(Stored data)
------
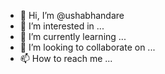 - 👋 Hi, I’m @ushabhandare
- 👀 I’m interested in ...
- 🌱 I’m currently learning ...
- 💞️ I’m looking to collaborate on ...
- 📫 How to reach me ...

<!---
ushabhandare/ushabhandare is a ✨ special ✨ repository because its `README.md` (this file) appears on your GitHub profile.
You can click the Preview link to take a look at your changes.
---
------
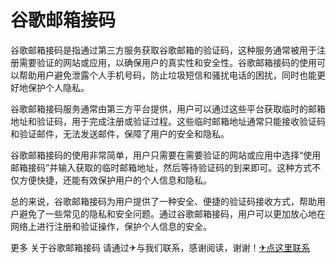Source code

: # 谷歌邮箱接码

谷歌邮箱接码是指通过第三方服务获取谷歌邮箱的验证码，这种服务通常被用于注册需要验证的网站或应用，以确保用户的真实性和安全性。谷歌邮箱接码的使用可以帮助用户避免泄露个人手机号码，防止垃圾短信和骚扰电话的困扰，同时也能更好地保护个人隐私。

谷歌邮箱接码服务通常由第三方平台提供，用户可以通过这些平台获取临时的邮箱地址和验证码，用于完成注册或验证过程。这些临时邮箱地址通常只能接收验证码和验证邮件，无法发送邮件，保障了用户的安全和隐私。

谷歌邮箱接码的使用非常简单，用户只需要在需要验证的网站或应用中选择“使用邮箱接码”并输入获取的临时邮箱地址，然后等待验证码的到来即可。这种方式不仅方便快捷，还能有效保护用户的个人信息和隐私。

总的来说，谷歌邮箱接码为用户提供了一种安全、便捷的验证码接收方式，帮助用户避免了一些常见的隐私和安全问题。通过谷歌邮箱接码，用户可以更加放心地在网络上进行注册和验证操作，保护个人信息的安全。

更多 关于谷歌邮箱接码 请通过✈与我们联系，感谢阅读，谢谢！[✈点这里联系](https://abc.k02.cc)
------
The range runs from the line above containing "谷歌邮箱接码的使用非常简单，" to the line containing "更多 关于谷歌邮箱接码 请通过✈与我们联系，感谢阅读，谢谢！[✈点这里联系](https://abc.k02.cc)", inclusive. Restate those lines word for word and no others.

Expected answer
谷歌邮箱接码的使用非常简单，用户只需要在需要验证的网站或应用中选择“使用邮箱接码”并输入获取的临时邮箱地址，然后等待验证码的到来即可。这种方式不仅方便快捷，还能有效保护用户的个人信息和隐私。

总的来说，谷歌邮箱接码为用户提供了一种安全、便捷的验证码接收方式，帮助用户避免了一些常见的隐私和安全问题。通过谷歌邮箱接码，用户可以更加放心地在网络上进行注册和验证操作，保护个人信息的安全。

更多 关于谷歌邮箱接码 请通过✈与我们联系，感谢阅读，谢谢！[✈点这里联系](https://abc.k02.cc)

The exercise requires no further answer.